The invisibility of queer culture
Hatice Utkan Özden
Judging, stereotyping, the hardships of existing in a society and a look at queer culture are the notions one has to think about when looking at the artworks of Huo Rf. The artist’s first solo exhibition, “Stories in Reverse,” looks into social norms, queer culture and the complications of self-expression as an individual. The exhibition at Pi Artworks Gallery is a look through the artist’s life and his comments on the society’s interpretation of queer culture.
The works, which consist of Polaroid photos of male body parts, are merged with fabrics and materials like ribbons, Styrofoam, wood and shirts. Huo Rf calls these Polaroid photos “Homotopia Series.” Men in these photos are not identified. The viewer can see these male body parts from behind and there is nothing that indicates their identities. The artist places the Polaroid photo on a material that the subject chooses.
“These photos belong to other people I know, but in a way these are my own stories,” he said, adding that he has taken photos during his travels to other countries.
According to the curator of the exhibition, Nicole O’Rourke, the artist often deals with the complications of being an individual in a society, identity politics and navigating within and without social and/or cultural norms.
“I have taken these photos during my visits to Istanbul, Athens, Lviv, Kyiv, Kharkiv, Tel Aviv, Jerusalem, Vienna, Tbilisi, Belgrade, Sarajevo, Lisbon, Porto and Berlin. I met with these people and they have entered my story and have become a part of it,” the artist said.

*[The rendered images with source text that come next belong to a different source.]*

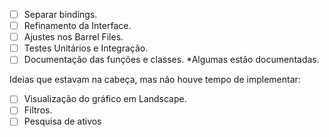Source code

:- [ ]  Separar bindings.
- [ ]  Refinamento da Interface.
- [ ]  Ajustes nos Barrel Files.
- [ ]  Testes Unitários e Integração. 
- [ ]  Documentação das funções e classes. *Algumas estão documentadas.

Ideias que estavam na cabeça, mas não houve tempo de implementar:
- [ ]  Visualização do gráfico em Landscape.
- [ ]  Filtros.
- [ ]  Pesquisa de ativos
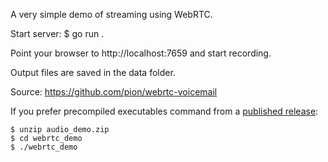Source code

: A very simple demo of streaming using WebRTC.

Start server:
$ go run .

Point your browser to http://localhost:7659 and start recording.

Output files are saved in the data folder.

Source: https://github.com/pion/webrtc-voicemail

If you prefer precompiled executables command from a [published release](https://github.com/stts-se/tillstudpub/releases):

    $ unzip audio_demo.zip
    $ cd webrtc_demo
    $ ./webrtc_demo
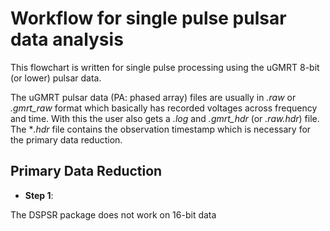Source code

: # Workflow for single pulse pulsar data analysis

This flowchart is written for single pulse processing using the uGMRT 8-bit (or lower) pulsar data. 

The uGMRT pulsar data (PA: phased array) files are usually in *.raw* or *.gmrt_raw* format which basically has recorded voltages across frequency and time. With this the user also gets a *.log* and *.gmrt_hdr* (or *.raw.hdr*) file. The **.hdr* file contains the observation timestamp which is necessary for the primary data reduction.

## Primary Data Reduction
* **Step 1**: 


The DSPSR package does not work on 16-bit data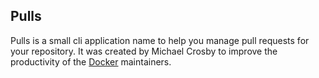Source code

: ## Pulls

Pulls is a small cli application name to help you manage pull requests for your repository.
It was created by Michael Crosby to improve the productivity of the [Docker](https://docker.io) maintainers.
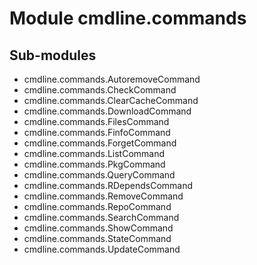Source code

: Module cmdline.commands
=======================

Sub-modules
-----------
* cmdline.commands.AutoremoveCommand
* cmdline.commands.CheckCommand
* cmdline.commands.ClearCacheCommand
* cmdline.commands.DownloadCommand
* cmdline.commands.FilesCommand
* cmdline.commands.FinfoCommand
* cmdline.commands.ForgetCommand
* cmdline.commands.ListCommand
* cmdline.commands.PkgCommand
* cmdline.commands.QueryCommand
* cmdline.commands.RDependsCommand
* cmdline.commands.RemoveCommand
* cmdline.commands.RepoCommand
* cmdline.commands.SearchCommand
* cmdline.commands.ShowCommand
* cmdline.commands.StateCommand
* cmdline.commands.UpdateCommand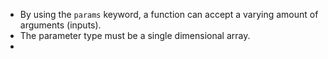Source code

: - By using the `params` keyword, a function can accept a varying amount of arguments (inputs).
- The parameter type must be a single dimensional array.
- 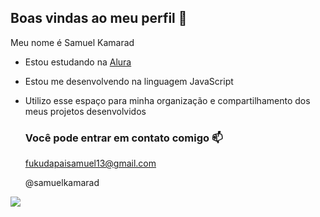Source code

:## Boas vindas ao meu perfil 💙

Meu nome é Samuel Kamarad

- Estou estudando na [Alura](https://www.alura.com.br)
- Estou me desenvolvendo na linguagem JavaScript
- Utilizo esse espaço para minha organização e compartilhamento dos meus projetos desenvolvidos

  ### Você pode entrar em contato comigo 📫

  fukudapaisamuel13@gmail.com
  
  @samuelkamarad

![](https://media1.tenor.com/m/6vjzHxepwDkAAAAC/pout-kiss.gif)
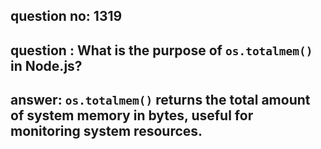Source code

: 
      
## question no: 1319

## question : What is the purpose of `os.totalmem()` in Node.js?

## answer: `os.totalmem()` returns the total amount of system memory in bytes, useful for monitoring system resources.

In a way Huo Rf tries to question how the queer culture has been ignored in different cultures. Using Polaroid as a means of his artwork or photographing male body parts are all a part of this questioning process. During his visits to different countries, he has also seen many things that have raised new questions. “In Tel Aviv, the queer scene is so live, but in Georgia or Ukraine it is the opposite,” he said.
He tries to highlight the differences in the perceptions of queer culture in different cities. The photos’ timeline is over the course of two years.

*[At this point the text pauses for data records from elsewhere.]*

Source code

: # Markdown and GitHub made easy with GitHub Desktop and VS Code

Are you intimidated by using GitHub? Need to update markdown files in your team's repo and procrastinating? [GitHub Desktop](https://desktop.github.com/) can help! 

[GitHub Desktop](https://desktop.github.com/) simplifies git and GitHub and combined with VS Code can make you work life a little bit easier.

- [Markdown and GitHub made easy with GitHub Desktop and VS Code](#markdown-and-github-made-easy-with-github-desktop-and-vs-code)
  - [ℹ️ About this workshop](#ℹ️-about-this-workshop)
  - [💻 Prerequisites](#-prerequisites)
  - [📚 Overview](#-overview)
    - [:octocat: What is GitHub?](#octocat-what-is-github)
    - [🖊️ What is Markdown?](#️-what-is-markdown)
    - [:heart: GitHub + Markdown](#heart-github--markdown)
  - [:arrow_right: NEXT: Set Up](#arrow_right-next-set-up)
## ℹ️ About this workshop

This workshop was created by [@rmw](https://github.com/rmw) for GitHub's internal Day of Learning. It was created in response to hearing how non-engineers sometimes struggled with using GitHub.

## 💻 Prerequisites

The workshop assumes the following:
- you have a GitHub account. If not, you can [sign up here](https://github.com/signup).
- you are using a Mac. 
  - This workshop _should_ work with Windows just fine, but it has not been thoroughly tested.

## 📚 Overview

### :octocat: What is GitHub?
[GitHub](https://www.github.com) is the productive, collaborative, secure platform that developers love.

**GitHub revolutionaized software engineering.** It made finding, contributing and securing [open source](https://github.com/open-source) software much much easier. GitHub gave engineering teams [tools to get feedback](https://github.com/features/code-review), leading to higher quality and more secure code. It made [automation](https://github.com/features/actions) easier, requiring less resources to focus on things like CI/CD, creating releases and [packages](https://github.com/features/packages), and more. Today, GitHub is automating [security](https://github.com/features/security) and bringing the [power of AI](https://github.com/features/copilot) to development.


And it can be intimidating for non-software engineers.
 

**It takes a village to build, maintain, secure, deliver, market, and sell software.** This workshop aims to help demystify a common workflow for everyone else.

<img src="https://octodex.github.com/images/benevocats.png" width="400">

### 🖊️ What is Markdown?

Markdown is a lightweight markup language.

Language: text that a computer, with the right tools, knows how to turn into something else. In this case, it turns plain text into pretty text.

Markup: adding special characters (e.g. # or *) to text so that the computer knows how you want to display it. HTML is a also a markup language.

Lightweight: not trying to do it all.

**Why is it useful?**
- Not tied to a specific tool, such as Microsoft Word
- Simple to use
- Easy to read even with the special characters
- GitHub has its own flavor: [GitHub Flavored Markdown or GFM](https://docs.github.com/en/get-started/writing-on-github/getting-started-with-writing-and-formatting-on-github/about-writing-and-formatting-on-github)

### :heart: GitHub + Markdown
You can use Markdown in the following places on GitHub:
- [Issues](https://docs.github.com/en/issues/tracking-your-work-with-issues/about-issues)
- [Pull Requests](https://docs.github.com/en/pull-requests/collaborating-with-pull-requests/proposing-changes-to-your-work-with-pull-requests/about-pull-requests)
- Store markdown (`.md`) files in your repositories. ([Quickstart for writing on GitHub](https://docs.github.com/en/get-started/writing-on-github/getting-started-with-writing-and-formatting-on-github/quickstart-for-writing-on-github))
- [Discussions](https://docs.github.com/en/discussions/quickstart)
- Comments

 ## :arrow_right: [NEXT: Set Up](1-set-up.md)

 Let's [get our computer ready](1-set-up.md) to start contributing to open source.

“I try to explain the invisibility of queer culture by using different materials. You have to get closer to the works in order to see male body parts,” he added.

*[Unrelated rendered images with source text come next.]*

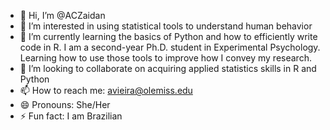 - 👋 Hi, I’m @ACZaidan
- 👀 I’m interested in using statistical tools to understand human behavior
- 🌱 I’m currently learning the basics of Python and how to efficiently write code in R. I am a second-year Ph.D. student in Experimental Psychology. Learning how to use those tools to improve how I convey my research.
- 💞️ I’m looking to collaborate on acquiring applied statistics skills in R and Python
- 📫 How to reach me: avieira@olemiss.edu
- 😄 Pronouns: She/Her
- ⚡ Fun fact: I am Brazilian 

<!---
ACZaidan/ACZaidan is a ✨ special ✨ repository because its `README.md` (this file) appears on your GitHub profile.
You can click the Preview link to take a look at your changes.
--->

It is no coincidence that the artist has chosen to use different materials while installing his Polaroids. The materials he used to merge his Polaroids also belong to a part of his life.
The artist used old materials from the old exhibitions of Hüseyin Bahri Alptekin and Gülsün Karamustafa, who he refers to as “art workers.”
‘‘I have worked in the Rampa Art Gallery for a while and when I was there I had worked in shows of Karamustafa and Alptekin, the two artists who inspire me the most. I have taken used exhibition materials and transformed them to use in my own show,” he said.
The exhibition, which constitutes a strong witness to the artist’s life and identity, also takes a look at the story of others who have touched his life.